_EXERCISE DIRECTIONS_
Could you filter the records below down to the lines that include the word "where"?

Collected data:
- - -
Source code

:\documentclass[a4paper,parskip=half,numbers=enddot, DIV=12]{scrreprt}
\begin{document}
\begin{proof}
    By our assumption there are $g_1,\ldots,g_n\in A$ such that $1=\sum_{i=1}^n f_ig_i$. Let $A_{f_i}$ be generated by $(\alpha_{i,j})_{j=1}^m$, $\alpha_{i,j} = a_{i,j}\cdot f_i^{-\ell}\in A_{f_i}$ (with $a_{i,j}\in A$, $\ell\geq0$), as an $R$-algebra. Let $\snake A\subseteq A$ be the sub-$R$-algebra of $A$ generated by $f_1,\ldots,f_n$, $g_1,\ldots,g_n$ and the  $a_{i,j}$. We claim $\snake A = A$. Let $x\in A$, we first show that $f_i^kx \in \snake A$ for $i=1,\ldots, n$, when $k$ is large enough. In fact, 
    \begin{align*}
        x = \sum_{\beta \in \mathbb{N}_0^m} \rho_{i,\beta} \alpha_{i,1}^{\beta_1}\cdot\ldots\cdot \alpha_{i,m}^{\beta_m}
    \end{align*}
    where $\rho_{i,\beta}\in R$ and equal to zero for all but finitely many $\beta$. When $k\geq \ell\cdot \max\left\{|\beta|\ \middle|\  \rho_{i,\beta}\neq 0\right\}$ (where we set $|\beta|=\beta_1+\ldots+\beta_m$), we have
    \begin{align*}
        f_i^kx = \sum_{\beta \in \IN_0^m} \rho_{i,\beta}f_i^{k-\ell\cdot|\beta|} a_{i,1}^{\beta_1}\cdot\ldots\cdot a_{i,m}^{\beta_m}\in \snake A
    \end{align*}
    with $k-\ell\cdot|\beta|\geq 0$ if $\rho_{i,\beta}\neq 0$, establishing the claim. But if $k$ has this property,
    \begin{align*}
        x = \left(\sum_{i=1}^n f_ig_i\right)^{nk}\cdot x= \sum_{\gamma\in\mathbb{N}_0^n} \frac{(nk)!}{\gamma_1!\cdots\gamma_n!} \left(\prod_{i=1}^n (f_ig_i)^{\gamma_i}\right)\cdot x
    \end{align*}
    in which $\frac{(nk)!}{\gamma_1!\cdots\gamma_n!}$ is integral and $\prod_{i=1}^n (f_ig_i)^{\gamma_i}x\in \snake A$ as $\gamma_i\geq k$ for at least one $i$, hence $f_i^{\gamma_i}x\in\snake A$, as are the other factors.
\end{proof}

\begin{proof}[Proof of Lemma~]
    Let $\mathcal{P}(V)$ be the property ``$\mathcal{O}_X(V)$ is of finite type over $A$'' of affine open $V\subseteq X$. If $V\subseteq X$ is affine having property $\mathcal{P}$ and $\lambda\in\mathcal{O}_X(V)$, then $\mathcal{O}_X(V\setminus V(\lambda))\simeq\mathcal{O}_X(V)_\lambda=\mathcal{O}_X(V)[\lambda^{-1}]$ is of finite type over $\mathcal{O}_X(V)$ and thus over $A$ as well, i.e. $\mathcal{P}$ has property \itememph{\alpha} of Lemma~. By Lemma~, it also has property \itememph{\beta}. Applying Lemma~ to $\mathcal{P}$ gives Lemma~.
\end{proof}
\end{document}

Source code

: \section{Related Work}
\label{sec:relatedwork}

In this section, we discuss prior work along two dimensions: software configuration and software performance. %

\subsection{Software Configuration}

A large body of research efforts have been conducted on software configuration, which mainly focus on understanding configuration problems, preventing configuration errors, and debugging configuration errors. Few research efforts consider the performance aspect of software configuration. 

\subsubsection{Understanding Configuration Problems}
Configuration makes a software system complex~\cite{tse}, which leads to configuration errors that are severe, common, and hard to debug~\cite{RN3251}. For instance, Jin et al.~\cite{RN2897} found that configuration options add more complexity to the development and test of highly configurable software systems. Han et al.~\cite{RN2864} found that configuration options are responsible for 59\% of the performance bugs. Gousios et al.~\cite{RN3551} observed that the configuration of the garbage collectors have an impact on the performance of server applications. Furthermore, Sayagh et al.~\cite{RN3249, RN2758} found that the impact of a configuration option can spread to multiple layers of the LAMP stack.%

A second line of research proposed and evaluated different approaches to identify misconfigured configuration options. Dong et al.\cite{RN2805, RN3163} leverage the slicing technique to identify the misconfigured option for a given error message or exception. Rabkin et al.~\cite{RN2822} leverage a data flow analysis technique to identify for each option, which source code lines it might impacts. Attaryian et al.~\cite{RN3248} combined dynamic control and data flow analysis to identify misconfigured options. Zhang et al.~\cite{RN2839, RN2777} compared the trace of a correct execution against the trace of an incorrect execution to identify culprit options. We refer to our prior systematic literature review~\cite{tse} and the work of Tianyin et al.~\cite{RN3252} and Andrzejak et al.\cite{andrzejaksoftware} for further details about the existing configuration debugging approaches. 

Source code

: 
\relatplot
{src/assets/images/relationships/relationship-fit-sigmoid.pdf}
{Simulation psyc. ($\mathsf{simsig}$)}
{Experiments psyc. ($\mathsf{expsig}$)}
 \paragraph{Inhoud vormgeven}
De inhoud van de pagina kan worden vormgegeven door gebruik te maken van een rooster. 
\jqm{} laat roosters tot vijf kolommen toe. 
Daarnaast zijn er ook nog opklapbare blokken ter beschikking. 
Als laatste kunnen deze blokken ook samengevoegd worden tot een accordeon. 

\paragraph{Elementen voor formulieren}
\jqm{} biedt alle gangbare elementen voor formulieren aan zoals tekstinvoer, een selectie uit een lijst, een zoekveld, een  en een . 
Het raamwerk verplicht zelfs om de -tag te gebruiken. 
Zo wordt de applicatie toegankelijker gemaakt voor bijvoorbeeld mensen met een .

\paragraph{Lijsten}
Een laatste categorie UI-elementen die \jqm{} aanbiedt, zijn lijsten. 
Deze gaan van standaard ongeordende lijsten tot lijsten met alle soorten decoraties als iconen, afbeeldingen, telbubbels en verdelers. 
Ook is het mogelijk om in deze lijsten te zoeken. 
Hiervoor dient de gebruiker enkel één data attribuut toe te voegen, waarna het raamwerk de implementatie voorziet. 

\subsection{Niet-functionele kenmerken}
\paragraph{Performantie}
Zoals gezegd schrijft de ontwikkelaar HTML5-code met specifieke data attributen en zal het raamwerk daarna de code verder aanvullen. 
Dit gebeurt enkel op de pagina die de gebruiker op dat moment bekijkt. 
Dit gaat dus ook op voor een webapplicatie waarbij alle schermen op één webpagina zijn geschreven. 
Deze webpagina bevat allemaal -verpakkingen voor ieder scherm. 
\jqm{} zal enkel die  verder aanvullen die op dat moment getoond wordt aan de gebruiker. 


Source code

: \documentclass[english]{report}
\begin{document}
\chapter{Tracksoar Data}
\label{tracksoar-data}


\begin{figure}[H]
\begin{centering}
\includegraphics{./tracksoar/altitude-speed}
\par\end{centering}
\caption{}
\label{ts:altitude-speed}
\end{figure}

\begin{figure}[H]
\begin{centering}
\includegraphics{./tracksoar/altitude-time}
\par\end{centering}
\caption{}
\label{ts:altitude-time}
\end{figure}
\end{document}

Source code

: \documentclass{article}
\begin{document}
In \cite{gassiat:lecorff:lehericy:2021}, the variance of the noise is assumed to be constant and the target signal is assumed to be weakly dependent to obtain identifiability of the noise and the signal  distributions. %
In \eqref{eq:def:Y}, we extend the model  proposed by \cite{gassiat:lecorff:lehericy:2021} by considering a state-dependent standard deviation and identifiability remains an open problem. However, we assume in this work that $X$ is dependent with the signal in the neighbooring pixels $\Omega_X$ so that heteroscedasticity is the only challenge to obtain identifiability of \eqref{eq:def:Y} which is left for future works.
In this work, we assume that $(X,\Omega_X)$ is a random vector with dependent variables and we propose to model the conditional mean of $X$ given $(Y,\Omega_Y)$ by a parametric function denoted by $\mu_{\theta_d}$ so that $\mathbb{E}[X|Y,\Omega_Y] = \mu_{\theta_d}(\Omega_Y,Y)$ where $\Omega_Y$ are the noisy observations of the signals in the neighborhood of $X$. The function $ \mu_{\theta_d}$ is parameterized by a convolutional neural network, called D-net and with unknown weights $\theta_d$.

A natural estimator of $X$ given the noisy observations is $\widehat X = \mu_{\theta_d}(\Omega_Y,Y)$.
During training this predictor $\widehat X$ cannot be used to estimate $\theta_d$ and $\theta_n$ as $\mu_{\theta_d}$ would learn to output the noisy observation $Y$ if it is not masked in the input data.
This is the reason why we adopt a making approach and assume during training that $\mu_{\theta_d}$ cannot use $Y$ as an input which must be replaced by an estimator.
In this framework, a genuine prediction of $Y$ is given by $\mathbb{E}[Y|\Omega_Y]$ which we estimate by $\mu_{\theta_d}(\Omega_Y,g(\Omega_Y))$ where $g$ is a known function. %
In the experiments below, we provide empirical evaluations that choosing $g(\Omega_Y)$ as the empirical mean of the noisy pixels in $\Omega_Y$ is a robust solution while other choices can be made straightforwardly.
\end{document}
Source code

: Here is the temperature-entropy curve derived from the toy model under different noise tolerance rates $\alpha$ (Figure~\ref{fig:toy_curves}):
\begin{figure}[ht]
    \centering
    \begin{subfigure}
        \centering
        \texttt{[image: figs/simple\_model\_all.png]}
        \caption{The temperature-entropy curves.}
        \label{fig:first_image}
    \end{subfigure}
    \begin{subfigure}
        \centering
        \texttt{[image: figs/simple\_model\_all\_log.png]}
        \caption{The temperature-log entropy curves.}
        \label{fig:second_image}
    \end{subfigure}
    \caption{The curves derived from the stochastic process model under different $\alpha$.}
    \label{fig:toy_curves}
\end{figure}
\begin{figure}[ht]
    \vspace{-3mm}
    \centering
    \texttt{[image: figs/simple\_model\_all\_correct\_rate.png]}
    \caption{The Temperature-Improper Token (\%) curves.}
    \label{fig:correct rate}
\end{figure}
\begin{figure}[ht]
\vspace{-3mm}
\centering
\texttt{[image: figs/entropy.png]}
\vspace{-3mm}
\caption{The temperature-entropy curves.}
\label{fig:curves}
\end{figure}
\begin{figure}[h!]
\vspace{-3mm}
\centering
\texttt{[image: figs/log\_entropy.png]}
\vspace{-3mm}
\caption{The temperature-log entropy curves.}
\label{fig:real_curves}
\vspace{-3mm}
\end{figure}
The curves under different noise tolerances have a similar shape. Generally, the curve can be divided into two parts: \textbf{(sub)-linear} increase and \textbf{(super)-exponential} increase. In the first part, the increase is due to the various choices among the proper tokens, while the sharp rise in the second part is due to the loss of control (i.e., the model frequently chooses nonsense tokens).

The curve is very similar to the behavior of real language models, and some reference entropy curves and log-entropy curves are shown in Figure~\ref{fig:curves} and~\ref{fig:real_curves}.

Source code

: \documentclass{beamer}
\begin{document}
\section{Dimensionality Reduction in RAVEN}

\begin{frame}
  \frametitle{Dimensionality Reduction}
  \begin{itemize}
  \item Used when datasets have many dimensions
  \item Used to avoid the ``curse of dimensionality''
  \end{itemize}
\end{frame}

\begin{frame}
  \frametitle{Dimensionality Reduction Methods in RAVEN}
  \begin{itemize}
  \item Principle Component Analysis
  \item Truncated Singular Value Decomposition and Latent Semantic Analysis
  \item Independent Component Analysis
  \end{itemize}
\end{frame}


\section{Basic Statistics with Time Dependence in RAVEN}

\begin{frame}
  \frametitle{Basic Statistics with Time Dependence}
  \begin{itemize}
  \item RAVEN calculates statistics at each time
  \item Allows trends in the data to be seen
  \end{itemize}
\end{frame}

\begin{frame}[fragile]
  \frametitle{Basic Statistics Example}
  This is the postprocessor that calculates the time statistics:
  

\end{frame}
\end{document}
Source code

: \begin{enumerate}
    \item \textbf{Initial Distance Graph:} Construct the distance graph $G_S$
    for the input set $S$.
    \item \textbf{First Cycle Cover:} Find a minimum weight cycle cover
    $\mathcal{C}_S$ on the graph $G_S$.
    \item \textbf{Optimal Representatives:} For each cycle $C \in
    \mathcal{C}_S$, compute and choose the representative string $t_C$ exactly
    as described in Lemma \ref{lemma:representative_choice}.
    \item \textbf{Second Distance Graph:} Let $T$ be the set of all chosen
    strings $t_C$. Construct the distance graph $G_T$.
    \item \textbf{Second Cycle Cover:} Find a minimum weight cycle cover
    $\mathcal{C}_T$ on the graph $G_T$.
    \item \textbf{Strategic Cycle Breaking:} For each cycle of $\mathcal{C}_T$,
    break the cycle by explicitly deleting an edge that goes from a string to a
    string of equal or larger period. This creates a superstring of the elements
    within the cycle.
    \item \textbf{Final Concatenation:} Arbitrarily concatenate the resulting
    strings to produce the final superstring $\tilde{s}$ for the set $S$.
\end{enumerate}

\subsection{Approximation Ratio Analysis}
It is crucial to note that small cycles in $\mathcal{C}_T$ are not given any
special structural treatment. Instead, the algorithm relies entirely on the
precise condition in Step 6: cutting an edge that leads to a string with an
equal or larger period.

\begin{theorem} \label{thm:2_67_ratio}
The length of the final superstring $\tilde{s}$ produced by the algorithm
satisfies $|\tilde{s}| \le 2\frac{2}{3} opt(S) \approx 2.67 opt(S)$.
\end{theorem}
- - -
_WRITTEN ANSWER_
    where $\rho_{i,\beta}\in R$ and equal to zero for all but finitely many $\beta$. When $k\geq \ell\cdot \max\left\{|\beta|\ \middle|\  \rho_{i,\beta}\neq 0\right\}$ (where we set $|\beta|=\beta_1+\ldots+\beta_m$), we have
In this work, we assume that $(X,\Omega_X)$ is a random vector with dependent variables and we propose to model the conditional mean of $X$ given $(Y,\Omega_Y)$ by a parametric function denoted by $\mu_{\theta_d}$ so that $\mathbb{E}[X|Y,\Omega_Y] = \mu_{\theta_d}(\Omega_Y,Y)$ where $\Omega_Y$ are the noisy observations of the signals in the neighborhood of $X$. The function $ \mu_{\theta_d}$ is parameterized by a convolutional neural network, called D-net and with unknown weights $\theta_d$.
In this framework, a genuine prediction of $Y$ is given by $\mathbb{E}[Y|\Omega_Y]$ which we estimate by $\mu_{\theta_d}(\Omega_Y,g(\Omega_Y))$ where $g$ is a known function. %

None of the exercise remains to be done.